Stock illustration: dollar overlaid with digital movement

Like the transactions they enable, new payment capabilities are hitting the market at an accelerating pace. While many corporate treasury functions are focused on the launch of the FedNow service next spring, other options also warrant attention as the universe of accelerated-payment offerings expands. It makes sense for treasury leaders to develop evaluation criteria for assessing different options, including Real-Time Payments (RTP) and Same-Day ACH.

Nathan Hilt, a Protiviti managing director who leads the firm’s payments and fintech solutions practice, is watching closely to see how large and midsize banks, as well as financial technology (fintech) firms, leverage FedNow. He also believes that blockchain and cryptocurrencies—including central bank digital currencies (CBDCs) and stablecoins—remain interesting, and viable, means to rapidly settle transactions.

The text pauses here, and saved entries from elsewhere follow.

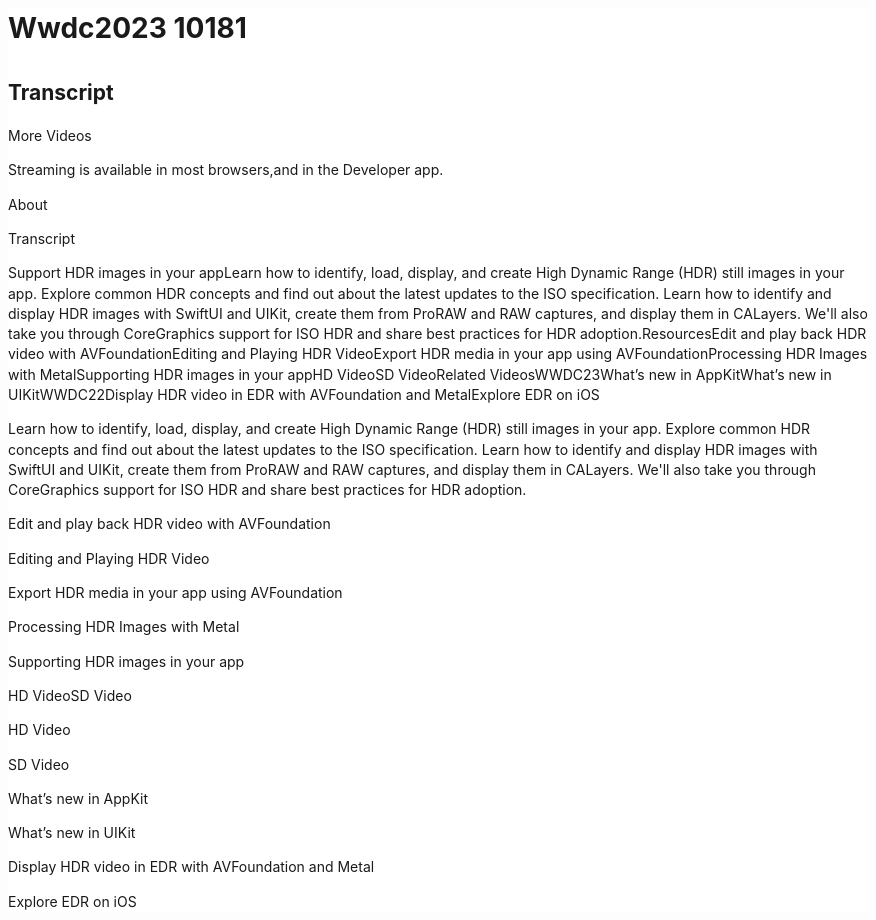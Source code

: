 # Wwdc2023 10181

## Transcript

More Videos

Streaming is available in most browsers,and in the Developer app.

About

Transcript

Support HDR images in your appLearn how to identify, load, display, and create High Dynamic Range (HDR) still images in your app. Explore common HDR concepts and find out about the latest updates to the ISO specification. Learn how to identify and display HDR images with SwiftUI and UIKit, create them from ProRAW and RAW captures, and display them in CALayers. We'll also take you through CoreGraphics support for ISO HDR and share best practices for HDR adoption.ResourcesEdit and play back HDR video with AVFoundationEditing and Playing HDR VideoExport HDR media in your app using AVFoundationProcessing HDR Images with MetalSupporting HDR images in your appHD VideoSD VideoRelated VideosWWDC23What’s new in AppKitWhat’s new in UIKitWWDC22Display HDR video in EDR with AVFoundation and MetalExplore EDR on iOS

Learn how to identify, load, display, and create High Dynamic Range (HDR) still images in your app. Explore common HDR concepts and find out about the latest updates to the ISO specification. Learn how to identify and display HDR images with SwiftUI and UIKit, create them from ProRAW and RAW captures, and display them in CALayers. We'll also take you through CoreGraphics support for ISO HDR and share best practices for HDR adoption.

Edit and play back HDR video with AVFoundation

Editing and Playing HDR Video

Export HDR media in your app using AVFoundation

Processing HDR Images with Metal

Supporting HDR images in your app

HD VideoSD Video

HD Video

SD Video

What’s new in AppKit

What’s new in UIKit

Display HDR video in EDR with AVFoundation and Metal

Explore EDR on iOS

Hilt views different modes of accelerated payments not as a single, absolute treasury solution, but as options that can meet different needs. That perspective is shared by other payments experts—and it explains why Prashant Patri, a Deloitte Risk & Financial Advisory principal, advocates making platforms “payment-type agnostic.”

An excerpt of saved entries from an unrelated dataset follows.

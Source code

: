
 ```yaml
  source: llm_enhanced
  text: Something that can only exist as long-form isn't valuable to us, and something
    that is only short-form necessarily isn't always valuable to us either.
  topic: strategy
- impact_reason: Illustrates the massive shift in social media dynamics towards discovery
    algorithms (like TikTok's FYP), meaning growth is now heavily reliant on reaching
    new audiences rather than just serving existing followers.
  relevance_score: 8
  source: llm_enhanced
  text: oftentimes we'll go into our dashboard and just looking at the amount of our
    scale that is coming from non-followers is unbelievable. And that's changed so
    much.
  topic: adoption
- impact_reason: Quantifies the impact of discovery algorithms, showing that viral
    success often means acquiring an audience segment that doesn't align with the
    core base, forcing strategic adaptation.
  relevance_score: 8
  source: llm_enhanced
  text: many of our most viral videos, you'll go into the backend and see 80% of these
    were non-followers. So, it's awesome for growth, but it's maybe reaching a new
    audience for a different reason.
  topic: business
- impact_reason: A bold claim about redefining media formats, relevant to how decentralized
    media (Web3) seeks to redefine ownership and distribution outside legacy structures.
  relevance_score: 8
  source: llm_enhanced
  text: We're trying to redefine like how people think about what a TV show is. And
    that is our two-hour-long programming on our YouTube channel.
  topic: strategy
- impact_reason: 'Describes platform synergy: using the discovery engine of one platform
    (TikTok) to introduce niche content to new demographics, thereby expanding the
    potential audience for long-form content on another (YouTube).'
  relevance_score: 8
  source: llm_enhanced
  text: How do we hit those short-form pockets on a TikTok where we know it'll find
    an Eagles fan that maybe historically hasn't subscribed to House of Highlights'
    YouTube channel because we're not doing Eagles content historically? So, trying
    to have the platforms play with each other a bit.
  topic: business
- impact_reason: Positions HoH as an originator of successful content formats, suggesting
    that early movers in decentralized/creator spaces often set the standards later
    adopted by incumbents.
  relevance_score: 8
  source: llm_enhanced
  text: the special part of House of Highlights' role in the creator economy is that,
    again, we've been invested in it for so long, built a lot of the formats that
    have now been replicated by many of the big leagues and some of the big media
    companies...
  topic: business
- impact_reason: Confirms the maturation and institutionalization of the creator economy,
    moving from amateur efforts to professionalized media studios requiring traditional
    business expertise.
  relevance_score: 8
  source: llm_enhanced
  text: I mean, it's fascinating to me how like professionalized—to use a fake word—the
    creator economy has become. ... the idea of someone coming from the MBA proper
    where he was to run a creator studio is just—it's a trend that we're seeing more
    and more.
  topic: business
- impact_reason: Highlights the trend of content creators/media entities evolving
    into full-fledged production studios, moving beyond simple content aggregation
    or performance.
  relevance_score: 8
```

“The goal is to fit the use case to the processing capability and the ecosystem that would support the various payment methods,” Hilt says. “I don’t think there will be, or ever is, a ‘one size fits all,’ so there is a continued need and business case for various accelerated-payment methods.”

Ernst & Young LLP partner/principal Jen Lucas, who leads her firm’s Americas consulting payments practice, encourages corporate treasury leaders to monitor banks’ adoption of faster payment rails tailored to specific vertical industry segments, such as automotive, insurance, and healthcare. These strategies often include related services as well. “Other notable offerings include cash flow forecasting with aggregated payments data,” Lucas reports, “and developing and introducing partnerships with third parties for integrated payables and receivables experiences.”

Beyond business-to-business (B2B) accelerated payments, some organizations, including very small companies, are leveraging business-to-consumer (B2C) solutions.  The use of B2C payment technologies in larger companies remains in “early stages,” according to Patri. “In several sectors, companies are easing payment guardrails to enable better customer experience,” he notes. “For instance, some retailers have developed app-based payment tools that allow consumers to use their phone for transactions. In the insurance industry, some insurers have begun settling claims payments directly into customer e-wallets to replace dependency on check processing.”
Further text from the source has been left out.